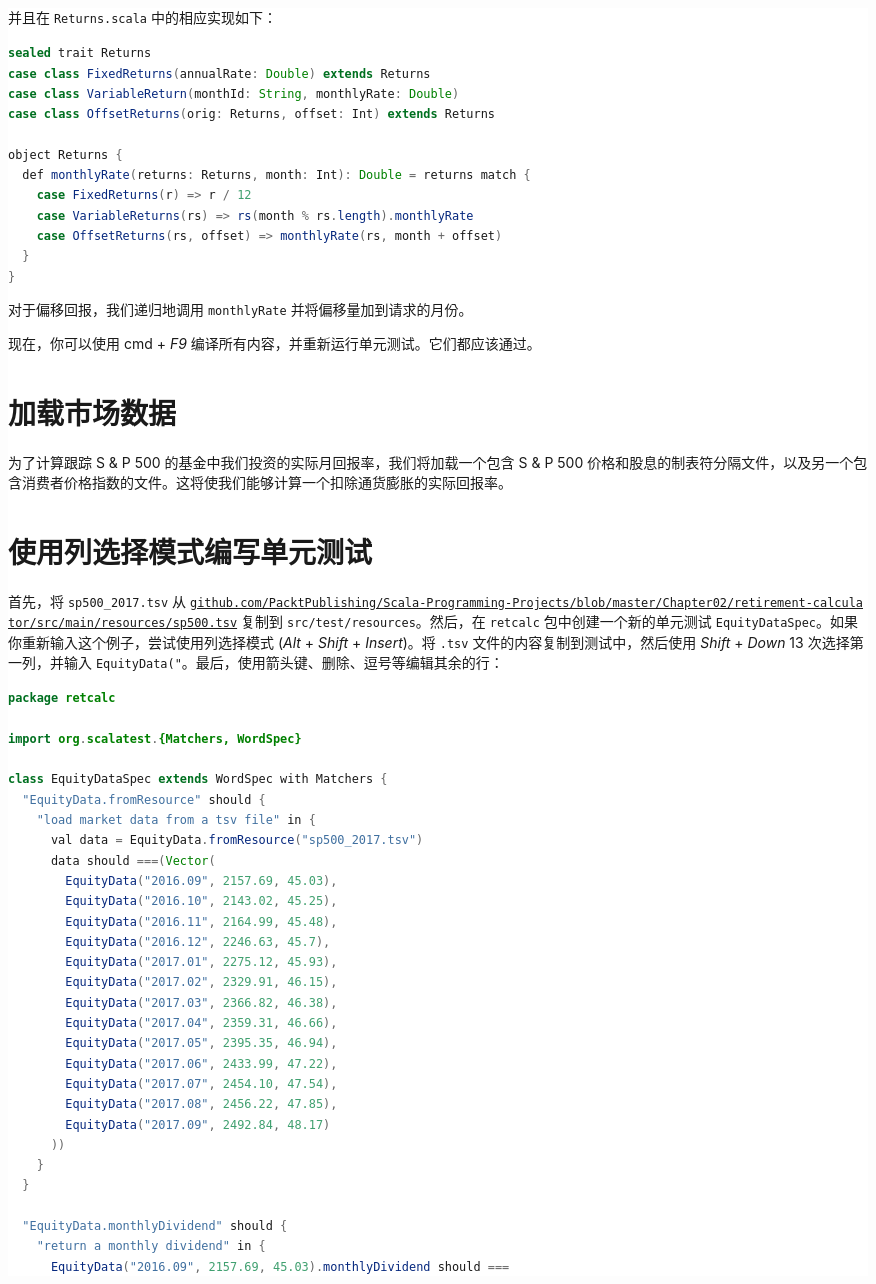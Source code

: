 并且在 `Returns.scala` 中的相应实现如下：

```java
sealed trait Returns
case class FixedReturns(annualRate: Double) extends Returns
case class VariableReturn(monthId: String, monthlyRate: Double)
case class OffsetReturns(orig: Returns, offset: Int) extends Returns

object Returns {
  def monthlyRate(returns: Returns, month: Int): Double = returns match {
    case FixedReturns(r) => r / 12
    case VariableReturns(rs) => rs(month % rs.length).monthlyRate
    case OffsetReturns(rs, offset) => monthlyRate(rs, month + offset)
  }
}
```

对于偏移回报，我们递归地调用 `monthlyRate` 并将偏移量加到请求的月份。

现在，你可以使用 cmd + *F9* 编译所有内容，并重新运行单元测试。它们都应该通过。

# 加载市场数据

为了计算跟踪 S & P 500 的基金中我们投资的实际月回报率，我们将加载一个包含 S & P 500 价格和股息的制表符分隔文件，以及另一个包含消费者价格指数的文件。这将使我们能够计算一个扣除通货膨胀的实际回报率。

# 使用列选择模式编写单元测试

首先，将 `sp500_2017.tsv` 从 [`github.com/PacktPublishing/Scala-Programming-Projects/blob/master/Chapter02/retirement-calculator/src/main/resources/sp500.tsv`](https://github.com/PacktPublishing/Scala-Programming-Projects/blob/master/Chapter02/retirement-calculator/src/main/resources/sp500.tsv) 复制到 `src/test/resources`。然后，在 `retcalc` 包中创建一个新的单元测试 `EquityDataSpec`。如果你重新输入这个例子，尝试使用列选择模式 (*Alt* + *Shift* + *Insert*)。将 `.tsv` 文件的内容复制到测试中，然后使用 *Shift* + *Down* 13 次选择第一列，并输入 `EquityData("`。最后，使用箭头键、删除、逗号等编辑其余的行：

```java
package retcalc

import org.scalatest.{Matchers, WordSpec}

class EquityDataSpec extends WordSpec with Matchers {
  "EquityData.fromResource" should {
    "load market data from a tsv file" in {
      val data = EquityData.fromResource("sp500_2017.tsv")
      data should ===(Vector(
        EquityData("2016.09", 2157.69, 45.03),
        EquityData("2016.10", 2143.02, 45.25),
        EquityData("2016.11", 2164.99, 45.48),
        EquityData("2016.12", 2246.63, 45.7),
        EquityData("2017.01", 2275.12, 45.93),
        EquityData("2017.02", 2329.91, 46.15),
        EquityData("2017.03", 2366.82, 46.38),
        EquityData("2017.04", 2359.31, 46.66),
        EquityData("2017.05", 2395.35, 46.94),
        EquityData("2017.06", 2433.99, 47.22),
        EquityData("2017.07", 2454.10, 47.54),
        EquityData("2017.08", 2456.22, 47.85),
        EquityData("2017.09", 2492.84, 48.17)
      ))
    }
  }

  "EquityData.monthlyDividend" should {
    "return a monthly dividend" in {
      EquityData("2016.09", 2157.69, 45.03).monthlyDividend should === 
```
- - - - -
● **Problem requirements**:
Your answer must be a single number: how many lines in this listing hold the string "OffsetReturns"? Please add nothing else.

● **Solution to the exercise**:
2